Our faculty have won numerous national and international research awards, including the NEH, ACLS, and Fulbright Fellowships, the Rome Prize, the National-Humanities Center Fellowship, and the Macarthur “Genius” Fellowship awarded to Jay Rubenstein in 2008. We publish widely and actively encourage graduate participation in the scholarly world. We are supported by faculty in other departments who serve on graduate committees and take part in training students in the technical, linguistic, and methodological tools that are necessary to study late antique, medieval, and Renaissance history. There are presently about twenty students working on graduate degrees on Late Antiquity, the Middle Ages, and Renaissance in the history department. Recent and ongoing dissertation topics include “Written in the Stars: Albertus Magnus,” Speculum astronomiae and its readers, appeals to the public during the early years of the English Reformation, the culture and practice of crusading in medieval Iberia, kingship in the Kingdom of Jerusalem, fourteenth-century Latin intellectuals, and the problem of continued Islamic expansion, the manuscripts of the Latin translation or al-Ghazali’s logic and metaphysics, and court culture and jousting in Angevin England.
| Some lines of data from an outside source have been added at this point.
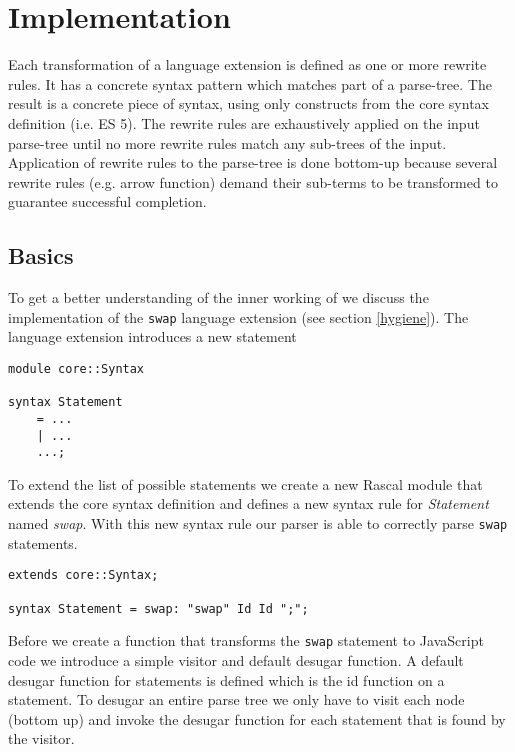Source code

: \chapter{Implementation \projectname} %

\label{Chapter5}


Each transformation of a language extension is defined as one or more rewrite rules. It has a concrete syntax pattern which matches part of a parse-tree. The result is a concrete piece of syntax, using only constructs from the core syntax definition (i.e. ES 5).
The rewrite rules are exhaustively applied on the input parse-tree until no more rewrite rules match any sub-trees of the input. Application of rewrite rules to the parse-tree is done bottom-up because several rewrite rules (e.g. arrow function) demand their sub-terms to be transformed to guarantee successful completion.

\section{Basics}
To get a better understanding of the inner working of \projectname we discuss the implementation of the \lstinline$swap$ language extension (see section \ref{hygiene}). The language extension introduces a new statement 

\begin{lstlisting}[caption=Core syntax,language=rascal]
module core::Syntax

syntax Statement 
	= ...
	| ...
	...;
\end{lstlisting}

To extend the list of possible statements we create a new Rascal module that extends the core syntax definition and defines a new syntax rule for \textit{Statement} named \textit{swap}. With this new syntax rule our parser is able to correctly parse \lstinline$swap$ statements.

\begin{lstlisting}[caption=Swap statement syntax,language=rascal]
extends core::Syntax;

syntax Statement = swap: "swap" Id Id ";";
\end{lstlisting}

Before we create a function that transforms the \lstinline$swap$ statement to JavaScript code we introduce a simple visitor and default desugar function. A default desugar function for statements is defined which is the id function on a statement. To desugar an entire parse tree we only have to visit each node (bottom up) and invoke the desugar function for each statement that is found by the visitor.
Through the Marco Institute, this cadre of graduate students in pre-modern Europe can not only take advantage of one of the best summer medieval Latin programs in North America, but also interact with another two dozen graduate students from other departments, and all of whom take part in numerous annual activities, including scholarly symposia and ongoing interdisciplinary research seminars in Mediterranean Late Antiquity and the High Middle Ages. They also are eligible for travel and research awards as well as a dissertation writing prize. The Middle Ages and Renaissance are a key focus of the UT Libraries collections and UT has all the resources necessary to conduct original research in Marco Institute fields, including complete sets of the Patrologia Latina and Graeca; the Corpus Christianorum; the Monumenta Germaniae Historica, the Rolls Series, the Acta Sanctorum, and important databases such as the Early English Books Online (EEBO) and the International Medieval Bibliography.